Task description — "Search" appears in how many lines of the entries? State only the number.

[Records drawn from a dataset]
Content starts
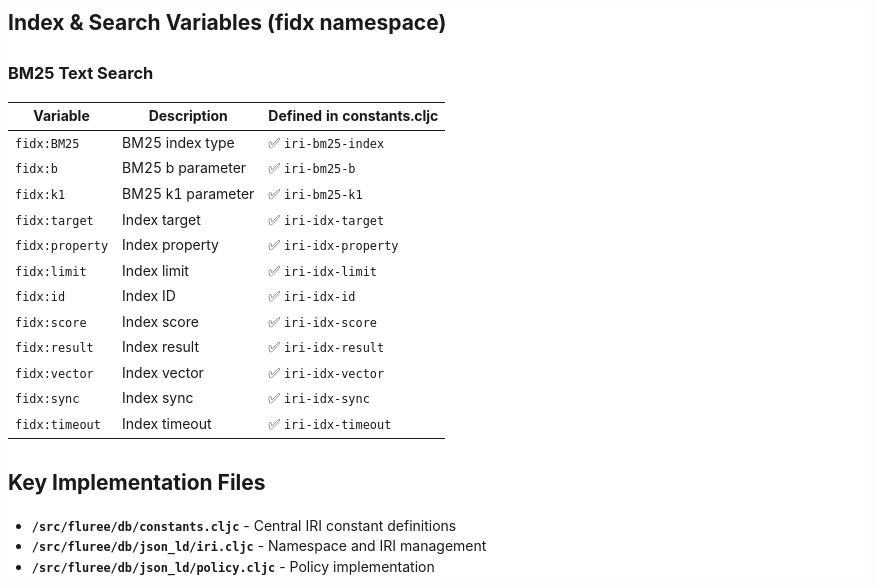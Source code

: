 ## Index & Search Variables (fidx namespace)

### BM25 Text Search
| Variable | Description | Defined in constants.cljc |
|----------|-------------|---------------------------|
| `fidx:BM25` | BM25 index type | ✅ `iri-bm25-index` |
| `fidx:b` | BM25 b parameter | ✅ `iri-bm25-b` |
| `fidx:k1` | BM25 k1 parameter | ✅ `iri-bm25-k1` |
| `fidx:target` | Index target | ✅ `iri-idx-target` |
| `fidx:property` | Index property | ✅ `iri-idx-property` |
| `fidx:limit` | Index limit | ✅ `iri-idx-limit` |
| `fidx:id` | Index ID | ✅ `iri-idx-id` |
| `fidx:score` | Index score | ✅ `iri-idx-score` |
| `fidx:result` | Index result | ✅ `iri-idx-result` |
| `fidx:vector` | Index vector | ✅ `iri-idx-vector` |
| `fidx:sync` | Index sync | ✅ `iri-idx-sync` |
| `fidx:timeout` | Index timeout | ✅ `iri-idx-timeout` |

## Key Implementation Files

- **`/src/fluree/db/constants.cljc`** - Central IRI constant definitions
- **`/src/fluree/db/json_ld/iri.cljc`** - Namespace and IRI management
- **`/src/fluree/db/json_ld/policy.cljc`** - Policy implementation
Content ends
Response to the task — 2